Two phases of kodr that pair up nicely: one teaches the harness what a given model can actually handle, and the other uses that to stop a long session from drowning a small model.
Phase 69: model configuration is harness behaviour
Kodr’s model defaults were scattered across the CLI - the default LM Studio URL, the default Qwen model, the long local timeout, separate assumptions about tool support and JSON behaviour. Fine with one main local model; fragile the moment runs started mixing Qwen, Nemotron, OpenRouter planners, and model-specific context windows. Phase 69 gathers it into a model profile registry.
Built-in profiles cover the default qwen/qwen3.6-35b-a3b, nvidia/nemotron-3-nano-omni, and Ollama/OpenRouter wildcards; projects override via .kodr/model-profiles.json, or you point KODR_MODEL_PROFILES at a file. A profile records model id, provider, base URL, context window, completion reserve, timeout, native tool-call support, and the recommended response-envelope mode.
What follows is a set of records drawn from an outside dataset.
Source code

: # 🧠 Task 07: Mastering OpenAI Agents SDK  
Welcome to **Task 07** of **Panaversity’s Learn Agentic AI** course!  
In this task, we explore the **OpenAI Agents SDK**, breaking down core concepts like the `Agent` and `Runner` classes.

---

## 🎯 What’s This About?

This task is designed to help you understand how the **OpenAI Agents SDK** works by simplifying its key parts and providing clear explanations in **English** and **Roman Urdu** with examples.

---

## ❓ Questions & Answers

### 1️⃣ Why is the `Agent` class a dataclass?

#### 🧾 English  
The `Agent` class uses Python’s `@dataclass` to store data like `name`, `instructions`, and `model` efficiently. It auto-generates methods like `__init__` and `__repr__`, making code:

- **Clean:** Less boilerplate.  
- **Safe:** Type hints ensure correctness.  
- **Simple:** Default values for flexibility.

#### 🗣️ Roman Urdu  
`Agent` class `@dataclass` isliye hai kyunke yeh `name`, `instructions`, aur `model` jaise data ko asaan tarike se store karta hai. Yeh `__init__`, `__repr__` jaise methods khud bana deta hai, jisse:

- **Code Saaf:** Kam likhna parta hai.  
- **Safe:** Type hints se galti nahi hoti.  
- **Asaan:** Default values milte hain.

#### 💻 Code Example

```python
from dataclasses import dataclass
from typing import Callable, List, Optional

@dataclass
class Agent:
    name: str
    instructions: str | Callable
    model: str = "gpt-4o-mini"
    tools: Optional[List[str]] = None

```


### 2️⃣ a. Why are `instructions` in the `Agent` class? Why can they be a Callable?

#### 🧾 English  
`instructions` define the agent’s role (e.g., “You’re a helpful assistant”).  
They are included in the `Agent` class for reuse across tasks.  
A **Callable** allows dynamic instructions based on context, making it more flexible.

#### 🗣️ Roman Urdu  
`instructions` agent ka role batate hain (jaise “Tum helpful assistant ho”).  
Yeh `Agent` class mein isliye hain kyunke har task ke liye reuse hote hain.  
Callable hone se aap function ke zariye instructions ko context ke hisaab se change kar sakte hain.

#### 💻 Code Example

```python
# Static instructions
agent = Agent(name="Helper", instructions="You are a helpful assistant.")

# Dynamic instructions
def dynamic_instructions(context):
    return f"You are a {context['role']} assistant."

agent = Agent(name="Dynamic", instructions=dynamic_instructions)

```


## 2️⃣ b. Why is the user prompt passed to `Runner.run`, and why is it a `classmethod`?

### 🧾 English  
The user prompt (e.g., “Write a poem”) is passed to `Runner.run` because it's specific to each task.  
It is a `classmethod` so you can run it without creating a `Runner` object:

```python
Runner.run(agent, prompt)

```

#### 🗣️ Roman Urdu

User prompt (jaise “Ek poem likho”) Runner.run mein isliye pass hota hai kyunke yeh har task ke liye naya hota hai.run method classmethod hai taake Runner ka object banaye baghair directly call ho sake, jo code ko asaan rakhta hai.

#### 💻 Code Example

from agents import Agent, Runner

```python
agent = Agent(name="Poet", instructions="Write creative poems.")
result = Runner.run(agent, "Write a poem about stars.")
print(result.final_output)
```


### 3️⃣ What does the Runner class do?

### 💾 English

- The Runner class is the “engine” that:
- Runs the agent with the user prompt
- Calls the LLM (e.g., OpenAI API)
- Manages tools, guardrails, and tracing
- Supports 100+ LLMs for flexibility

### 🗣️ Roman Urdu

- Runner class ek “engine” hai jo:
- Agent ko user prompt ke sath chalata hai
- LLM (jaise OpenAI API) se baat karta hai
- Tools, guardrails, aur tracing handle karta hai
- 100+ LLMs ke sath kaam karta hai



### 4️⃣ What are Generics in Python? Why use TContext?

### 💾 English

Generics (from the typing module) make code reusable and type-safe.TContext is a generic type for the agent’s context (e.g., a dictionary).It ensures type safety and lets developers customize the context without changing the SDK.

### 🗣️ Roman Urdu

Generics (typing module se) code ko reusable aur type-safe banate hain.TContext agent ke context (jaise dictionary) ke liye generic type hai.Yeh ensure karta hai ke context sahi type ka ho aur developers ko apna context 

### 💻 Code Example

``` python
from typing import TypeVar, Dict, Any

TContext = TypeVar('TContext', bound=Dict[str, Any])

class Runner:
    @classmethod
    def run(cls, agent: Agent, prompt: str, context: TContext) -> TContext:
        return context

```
Kodr attaches the active profile to run summaries and subagent metadata, so a failed run can be inspected with the same capability context that shaped it. Two defaults moved behind the profile: timeouts now come from the active profile unless --timeout-ms is set, and session compaction defaults derive from context window minus completion reserve. The change to packing stayed deliberately conservative - profiles can reduce the cap for small windows, but the full token-budget assembly was its own phase, so this one didn’t balloon into a context-packer rewrite.
The lesson worth keeping: model configuration is harness behaviour, not a cosmetic setting. Local models differ enough that context budget, timeout, tool support, and output expectations have to be explicit and artifacted - otherwise you’re debugging a failure without knowing the constraints it ran under.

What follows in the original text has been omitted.